ART IN A TIME OF ADVERTISING

Nothing in America is so brilliant a symbol of the nation’s wealth as New York’s Times Square, that dazzling ad-scape, where each sunset gives way to a neon-and-tungsten gloaming that lasts until dawn. But a recession could dim the lights. Nowadays, more and more billboards are going blank, and the Wall Street Journal has reported a drop in shares of outdoor advertisers. Clear Channel Outdoor Holdings, a big billboard company, announced a 25% decrease in revenues during the first quarter of the year.

Advertisers are now looking to more creative, less costly ways to reach the public. Some have begun taking over vacant storefronts (of which there are plenty) or hiring guerrilla-marketing companies to plaster poster-sized advertisements on construction sheds and scaffolding across the city—even though this practice is illegal

And while the city government is combating large-scale clutter overhead, it may soon sell legal ad space on pavement sheds and waste bins.

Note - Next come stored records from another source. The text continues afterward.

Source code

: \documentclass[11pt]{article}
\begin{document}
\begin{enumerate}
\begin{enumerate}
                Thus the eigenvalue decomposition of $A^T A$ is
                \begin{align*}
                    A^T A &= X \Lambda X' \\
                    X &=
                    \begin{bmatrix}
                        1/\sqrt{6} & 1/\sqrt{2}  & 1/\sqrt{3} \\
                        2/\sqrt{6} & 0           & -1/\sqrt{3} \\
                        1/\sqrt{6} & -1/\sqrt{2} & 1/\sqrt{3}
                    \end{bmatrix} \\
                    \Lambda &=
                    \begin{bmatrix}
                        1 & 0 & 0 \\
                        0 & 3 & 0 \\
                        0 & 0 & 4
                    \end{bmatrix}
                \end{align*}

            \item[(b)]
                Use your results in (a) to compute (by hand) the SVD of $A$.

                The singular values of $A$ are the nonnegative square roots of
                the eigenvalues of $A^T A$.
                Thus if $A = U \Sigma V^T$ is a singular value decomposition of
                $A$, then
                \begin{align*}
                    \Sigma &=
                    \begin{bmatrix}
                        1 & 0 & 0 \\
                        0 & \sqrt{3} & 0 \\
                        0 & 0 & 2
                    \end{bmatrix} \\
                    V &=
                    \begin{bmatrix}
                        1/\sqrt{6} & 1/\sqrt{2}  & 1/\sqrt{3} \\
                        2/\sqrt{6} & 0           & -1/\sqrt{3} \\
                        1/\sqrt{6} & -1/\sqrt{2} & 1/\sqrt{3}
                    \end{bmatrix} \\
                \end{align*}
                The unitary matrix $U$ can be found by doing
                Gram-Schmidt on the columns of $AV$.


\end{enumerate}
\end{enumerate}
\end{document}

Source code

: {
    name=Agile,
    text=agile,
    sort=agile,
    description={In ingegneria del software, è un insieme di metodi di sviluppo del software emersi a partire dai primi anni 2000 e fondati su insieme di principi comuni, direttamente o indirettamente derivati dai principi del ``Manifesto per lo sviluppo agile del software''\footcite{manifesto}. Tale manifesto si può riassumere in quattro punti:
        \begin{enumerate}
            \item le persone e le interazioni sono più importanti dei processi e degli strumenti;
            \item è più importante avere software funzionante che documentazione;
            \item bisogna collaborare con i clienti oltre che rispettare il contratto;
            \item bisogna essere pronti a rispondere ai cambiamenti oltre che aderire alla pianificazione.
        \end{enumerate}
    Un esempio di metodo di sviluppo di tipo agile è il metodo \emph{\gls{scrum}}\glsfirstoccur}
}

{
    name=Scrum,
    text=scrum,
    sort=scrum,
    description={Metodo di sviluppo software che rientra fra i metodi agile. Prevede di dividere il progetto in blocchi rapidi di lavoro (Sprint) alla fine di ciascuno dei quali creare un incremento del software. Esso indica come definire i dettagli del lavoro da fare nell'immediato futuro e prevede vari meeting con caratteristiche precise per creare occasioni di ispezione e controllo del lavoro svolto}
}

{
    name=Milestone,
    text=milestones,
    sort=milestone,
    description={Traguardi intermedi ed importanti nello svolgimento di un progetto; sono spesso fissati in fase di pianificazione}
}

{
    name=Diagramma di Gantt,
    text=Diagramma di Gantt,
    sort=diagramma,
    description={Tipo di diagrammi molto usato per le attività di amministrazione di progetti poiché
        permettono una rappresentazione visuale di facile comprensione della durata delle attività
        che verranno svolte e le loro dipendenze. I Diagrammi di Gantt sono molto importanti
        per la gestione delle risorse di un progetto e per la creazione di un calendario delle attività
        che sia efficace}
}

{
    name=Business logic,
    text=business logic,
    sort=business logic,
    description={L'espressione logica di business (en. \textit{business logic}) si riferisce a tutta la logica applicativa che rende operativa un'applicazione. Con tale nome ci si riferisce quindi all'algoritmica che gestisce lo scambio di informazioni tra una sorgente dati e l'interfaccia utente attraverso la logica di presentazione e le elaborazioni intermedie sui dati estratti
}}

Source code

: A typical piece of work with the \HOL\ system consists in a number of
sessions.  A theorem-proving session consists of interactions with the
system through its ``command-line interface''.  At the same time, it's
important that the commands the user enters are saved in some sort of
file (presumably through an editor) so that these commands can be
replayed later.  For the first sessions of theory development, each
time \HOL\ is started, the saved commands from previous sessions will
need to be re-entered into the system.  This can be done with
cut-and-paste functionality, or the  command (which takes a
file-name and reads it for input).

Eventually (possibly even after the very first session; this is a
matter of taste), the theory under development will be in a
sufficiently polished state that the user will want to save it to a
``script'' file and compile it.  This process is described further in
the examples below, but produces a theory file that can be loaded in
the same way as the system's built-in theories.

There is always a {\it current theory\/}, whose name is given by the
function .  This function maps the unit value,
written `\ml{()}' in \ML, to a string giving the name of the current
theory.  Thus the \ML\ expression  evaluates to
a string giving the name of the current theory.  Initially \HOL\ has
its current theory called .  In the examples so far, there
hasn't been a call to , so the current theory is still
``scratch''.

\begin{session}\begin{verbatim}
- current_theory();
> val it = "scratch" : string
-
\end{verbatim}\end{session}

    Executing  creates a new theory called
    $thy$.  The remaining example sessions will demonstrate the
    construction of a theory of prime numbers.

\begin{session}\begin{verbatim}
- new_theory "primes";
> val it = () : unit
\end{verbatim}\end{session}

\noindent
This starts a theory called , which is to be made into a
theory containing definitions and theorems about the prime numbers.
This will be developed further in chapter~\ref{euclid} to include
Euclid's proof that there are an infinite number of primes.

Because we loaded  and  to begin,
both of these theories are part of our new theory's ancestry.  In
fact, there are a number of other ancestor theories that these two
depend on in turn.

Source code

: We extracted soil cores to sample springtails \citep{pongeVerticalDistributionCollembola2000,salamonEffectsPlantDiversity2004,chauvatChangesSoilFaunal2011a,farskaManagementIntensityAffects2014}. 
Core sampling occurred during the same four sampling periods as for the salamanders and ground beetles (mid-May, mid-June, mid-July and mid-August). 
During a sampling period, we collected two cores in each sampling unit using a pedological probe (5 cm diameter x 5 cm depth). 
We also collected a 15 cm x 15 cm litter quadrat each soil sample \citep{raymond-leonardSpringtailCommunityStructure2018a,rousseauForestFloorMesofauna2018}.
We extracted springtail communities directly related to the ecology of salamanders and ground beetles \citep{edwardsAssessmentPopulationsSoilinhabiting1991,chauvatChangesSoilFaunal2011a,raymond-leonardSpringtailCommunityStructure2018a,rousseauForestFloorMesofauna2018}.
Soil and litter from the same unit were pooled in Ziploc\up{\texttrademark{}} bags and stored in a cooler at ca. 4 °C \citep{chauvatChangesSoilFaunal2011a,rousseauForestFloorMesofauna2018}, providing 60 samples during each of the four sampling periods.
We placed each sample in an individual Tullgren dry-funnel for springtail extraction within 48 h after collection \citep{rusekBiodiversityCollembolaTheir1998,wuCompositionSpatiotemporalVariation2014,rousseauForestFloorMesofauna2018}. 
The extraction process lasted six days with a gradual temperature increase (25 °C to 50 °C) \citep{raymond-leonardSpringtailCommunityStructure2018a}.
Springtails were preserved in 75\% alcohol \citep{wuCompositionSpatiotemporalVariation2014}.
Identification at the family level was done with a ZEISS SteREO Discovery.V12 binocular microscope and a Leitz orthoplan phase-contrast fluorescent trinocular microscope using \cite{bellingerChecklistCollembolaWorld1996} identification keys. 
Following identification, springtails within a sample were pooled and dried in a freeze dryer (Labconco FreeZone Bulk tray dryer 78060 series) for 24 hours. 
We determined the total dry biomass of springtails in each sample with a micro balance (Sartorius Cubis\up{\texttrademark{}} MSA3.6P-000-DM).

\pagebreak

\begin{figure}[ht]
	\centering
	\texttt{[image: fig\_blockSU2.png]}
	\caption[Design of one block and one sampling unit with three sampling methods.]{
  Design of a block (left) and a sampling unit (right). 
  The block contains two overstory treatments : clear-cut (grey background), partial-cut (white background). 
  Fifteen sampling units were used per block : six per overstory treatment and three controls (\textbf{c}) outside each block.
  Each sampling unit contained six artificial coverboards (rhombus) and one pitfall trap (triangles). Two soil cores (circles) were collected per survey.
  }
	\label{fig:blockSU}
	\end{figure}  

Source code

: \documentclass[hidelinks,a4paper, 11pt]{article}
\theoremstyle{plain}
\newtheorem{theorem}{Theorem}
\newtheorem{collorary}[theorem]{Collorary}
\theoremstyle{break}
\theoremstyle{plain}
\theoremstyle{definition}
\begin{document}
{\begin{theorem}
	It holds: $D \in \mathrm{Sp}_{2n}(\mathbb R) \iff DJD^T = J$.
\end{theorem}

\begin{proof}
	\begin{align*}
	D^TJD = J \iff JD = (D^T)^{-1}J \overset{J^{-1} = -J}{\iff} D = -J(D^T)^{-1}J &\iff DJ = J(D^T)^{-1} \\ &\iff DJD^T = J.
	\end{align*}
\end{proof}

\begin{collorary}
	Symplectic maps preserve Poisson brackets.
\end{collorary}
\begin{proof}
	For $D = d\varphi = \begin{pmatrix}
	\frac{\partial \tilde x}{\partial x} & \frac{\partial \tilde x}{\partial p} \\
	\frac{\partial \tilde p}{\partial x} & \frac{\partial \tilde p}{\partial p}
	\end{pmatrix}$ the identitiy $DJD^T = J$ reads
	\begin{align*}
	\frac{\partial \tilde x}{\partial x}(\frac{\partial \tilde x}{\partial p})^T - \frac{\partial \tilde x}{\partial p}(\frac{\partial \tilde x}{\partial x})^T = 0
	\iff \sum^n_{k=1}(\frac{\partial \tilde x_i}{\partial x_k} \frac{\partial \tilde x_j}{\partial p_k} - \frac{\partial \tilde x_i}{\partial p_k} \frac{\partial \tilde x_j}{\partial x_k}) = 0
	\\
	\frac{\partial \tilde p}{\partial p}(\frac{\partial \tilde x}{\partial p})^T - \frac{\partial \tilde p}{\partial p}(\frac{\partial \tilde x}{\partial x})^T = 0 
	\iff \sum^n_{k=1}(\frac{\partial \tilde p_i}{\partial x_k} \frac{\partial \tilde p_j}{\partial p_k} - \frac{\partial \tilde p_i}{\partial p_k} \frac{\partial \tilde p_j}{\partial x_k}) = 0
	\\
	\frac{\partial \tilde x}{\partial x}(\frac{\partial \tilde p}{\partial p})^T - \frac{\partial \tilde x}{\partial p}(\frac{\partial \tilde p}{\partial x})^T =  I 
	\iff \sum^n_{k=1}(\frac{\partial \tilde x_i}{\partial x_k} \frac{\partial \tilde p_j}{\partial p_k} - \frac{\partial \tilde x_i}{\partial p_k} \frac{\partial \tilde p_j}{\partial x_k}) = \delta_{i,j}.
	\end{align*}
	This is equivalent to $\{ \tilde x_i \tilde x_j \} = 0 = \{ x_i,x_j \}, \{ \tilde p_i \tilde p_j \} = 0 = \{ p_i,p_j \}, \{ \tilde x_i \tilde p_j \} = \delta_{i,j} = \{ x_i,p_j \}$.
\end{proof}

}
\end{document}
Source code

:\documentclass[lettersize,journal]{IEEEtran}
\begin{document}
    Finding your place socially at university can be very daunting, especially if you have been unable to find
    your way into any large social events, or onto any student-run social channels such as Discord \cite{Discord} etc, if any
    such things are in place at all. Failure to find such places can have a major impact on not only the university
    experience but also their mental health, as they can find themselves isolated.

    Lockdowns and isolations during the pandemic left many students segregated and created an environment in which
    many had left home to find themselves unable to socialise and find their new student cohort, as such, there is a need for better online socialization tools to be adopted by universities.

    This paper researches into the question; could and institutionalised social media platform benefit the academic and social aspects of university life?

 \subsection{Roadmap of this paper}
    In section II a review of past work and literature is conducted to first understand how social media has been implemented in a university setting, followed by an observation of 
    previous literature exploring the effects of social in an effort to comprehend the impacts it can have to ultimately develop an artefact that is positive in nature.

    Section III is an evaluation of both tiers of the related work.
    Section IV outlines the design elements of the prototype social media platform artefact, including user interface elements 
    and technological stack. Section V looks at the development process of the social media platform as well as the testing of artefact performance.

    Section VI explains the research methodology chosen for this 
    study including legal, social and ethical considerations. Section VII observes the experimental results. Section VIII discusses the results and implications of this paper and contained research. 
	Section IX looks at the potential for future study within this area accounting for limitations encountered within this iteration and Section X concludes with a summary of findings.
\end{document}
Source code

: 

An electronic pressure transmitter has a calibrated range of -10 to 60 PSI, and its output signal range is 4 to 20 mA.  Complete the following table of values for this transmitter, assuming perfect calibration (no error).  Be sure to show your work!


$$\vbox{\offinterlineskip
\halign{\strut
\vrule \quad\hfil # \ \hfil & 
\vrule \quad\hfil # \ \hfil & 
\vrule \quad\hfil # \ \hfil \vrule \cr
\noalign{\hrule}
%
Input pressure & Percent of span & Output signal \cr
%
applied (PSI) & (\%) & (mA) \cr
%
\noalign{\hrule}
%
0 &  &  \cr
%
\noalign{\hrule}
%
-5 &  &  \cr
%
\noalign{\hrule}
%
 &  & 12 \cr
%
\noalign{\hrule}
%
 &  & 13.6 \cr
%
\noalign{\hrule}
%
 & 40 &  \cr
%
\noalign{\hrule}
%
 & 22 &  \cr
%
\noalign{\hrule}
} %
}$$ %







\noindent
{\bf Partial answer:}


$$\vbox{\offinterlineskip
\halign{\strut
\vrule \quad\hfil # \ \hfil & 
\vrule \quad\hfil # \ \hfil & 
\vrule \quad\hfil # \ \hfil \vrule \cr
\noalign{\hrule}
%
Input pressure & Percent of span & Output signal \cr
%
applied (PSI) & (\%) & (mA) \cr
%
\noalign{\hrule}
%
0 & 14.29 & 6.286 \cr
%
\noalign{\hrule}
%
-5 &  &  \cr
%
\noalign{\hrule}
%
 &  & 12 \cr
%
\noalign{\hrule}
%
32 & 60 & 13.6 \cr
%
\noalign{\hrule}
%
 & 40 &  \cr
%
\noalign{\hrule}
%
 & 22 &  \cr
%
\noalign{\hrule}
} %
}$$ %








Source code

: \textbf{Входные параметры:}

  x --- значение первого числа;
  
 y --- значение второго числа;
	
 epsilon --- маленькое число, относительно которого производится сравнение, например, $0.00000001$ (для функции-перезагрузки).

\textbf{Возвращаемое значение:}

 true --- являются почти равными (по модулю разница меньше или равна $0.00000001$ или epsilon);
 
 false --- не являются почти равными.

Jordan Seiler, a local artist who tracks such developments on his website, decided he’d had enough. On a recent Saturday morning, he sent teams of volunteers into Manhattan and Brooklyn to whitewash over street-level advertisements. That same afternoon, artists—many of them Seiler’s friends—painted or plastered artworks onto the newly blank spaces.

“I’m sure what I’m doing is illegal”, Seiler told me the night before he put his plan to action. But he had been reassured by some lawyers. “They were saying something about an ‘unclean hands’ clause. Basically we’re doing something illegal after [advertisers] have already done the same thing illegally, and we have a better cause for it.” 

On the day of Seiler's street activism, I followed a team of white-washers whose work went unnoticed by passing police cars (but not by Reverend Billy’s anti-shopping campaigners, who gifted the painters with badges). Later, in a cafe on the Bowery, a participating artist watched as crowds gathered across the street in front of her life-sized drawings of people with animal heads.

The event was captured on video, and several local publications and consumer blogs carried the story. In the end, only four of Seiler’s volunteers were arrested. But by Sunday, most of the sites had been re-papered with advertisements.

Perhaps the relationship between artists and advertisers needn't be so fraught. Seiler says the city should legalise street-level billboards for both artists and advertisers, and allow anyone to post material at any time, for free. If that happened, Seiler believes, residents would begin to tear down adverts and protect the works of art.

But while art can accomplish many things, generating money for the city is not one of them. At least, not without a corporate sponsor.